_Try it_
Please say how many lines in the records contain the word "state", giving only the number.

_Supplied material_

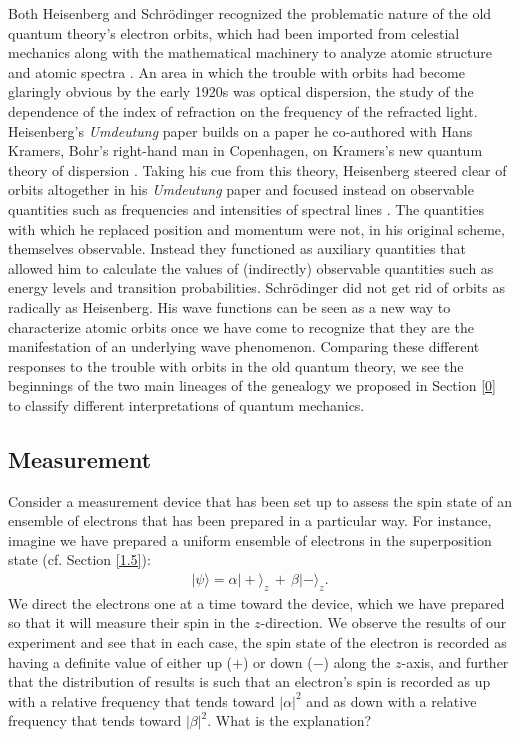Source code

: Both Heisenberg and Schr\"odinger recognized the problematic nature of the old quantum theory's electron orbits, which had been imported from celestial mechanics along with the mathematical machinery to analyze atomic structure and atomic spectra \citep[p.\ 171]{Janssen 2019}. An area in which the trouble with orbits had become glaringly obvious by the early 1920s was optical dispersion, the study of the dependence of the index of refraction on the frequency of the refracted light. Heisenberg's \emph{Umdeutung} paper builds on a paper he co-authored with Hans Kramers, Bohr's right-hand man in Copenhagen, on Kramers's new quantum theory of dispersion \citep{Kramers and Heisenberg 1925}. Taking his cue from this theory, Heisenberg steered clear of orbits altogether in his \emph{Umdeutung} paper and focused instead on observable quantities such as frequencies and intensities of spectral lines \citep[pp.\ 134--142]{Duncan and Janssen 2007, Janssen 2009}. The quantities with which he replaced position and momentum were not, in his original scheme, themselves observable. Instead they functioned as auxiliary quantities that allowed him to calculate the values of (indirectly) observable quantities such as energy levels and transition probabilities. Schr\"odinger did not get rid of orbits as radically as Heisenberg. His wave functions can be seen as a new way to characterize atomic orbits once we have come to recognize that they are the manifestation of an underlying wave phenomenon. Comparing these different responses to the trouble with orbits in the old quantum theory, we see the beginnings of the two main lineages of the genealogy we proposed in Section \ref{0} to classify different interpretations of quantum mechanics.

\subsection{Measurement}
\label{4.4}

Consider a measurement device that has been set up to assess the spin state of an ensemble of electrons that has been prepared in a particular way. For instance, imagine we have prepared a uniform ensemble of electrons in the superposition state (cf. Section \ref{1.5}):
\begin{align}
  \label{eqn:pm-superpos}
  | \psi \rangle = \alpha | + \rangle_z \, + \, \beta | - \rangle_z.
\end{align}
We direct the electrons one at a time toward the device, which we have prepared so that it will measure their spin in the $z$-direction. We observe the results of our experiment and see that in each case, the spin state of the electron is recorded as having a definite value of either up ($+$) or down ($-$) along the $z$-axis, and further that the distribution of results is such that an electron's spin is recorded as up with a relative frequency that tends toward $|\alpha|^2$ and as down with a relative frequency that tends toward $|\beta|^2$. What is the explanation?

_Written answer_
2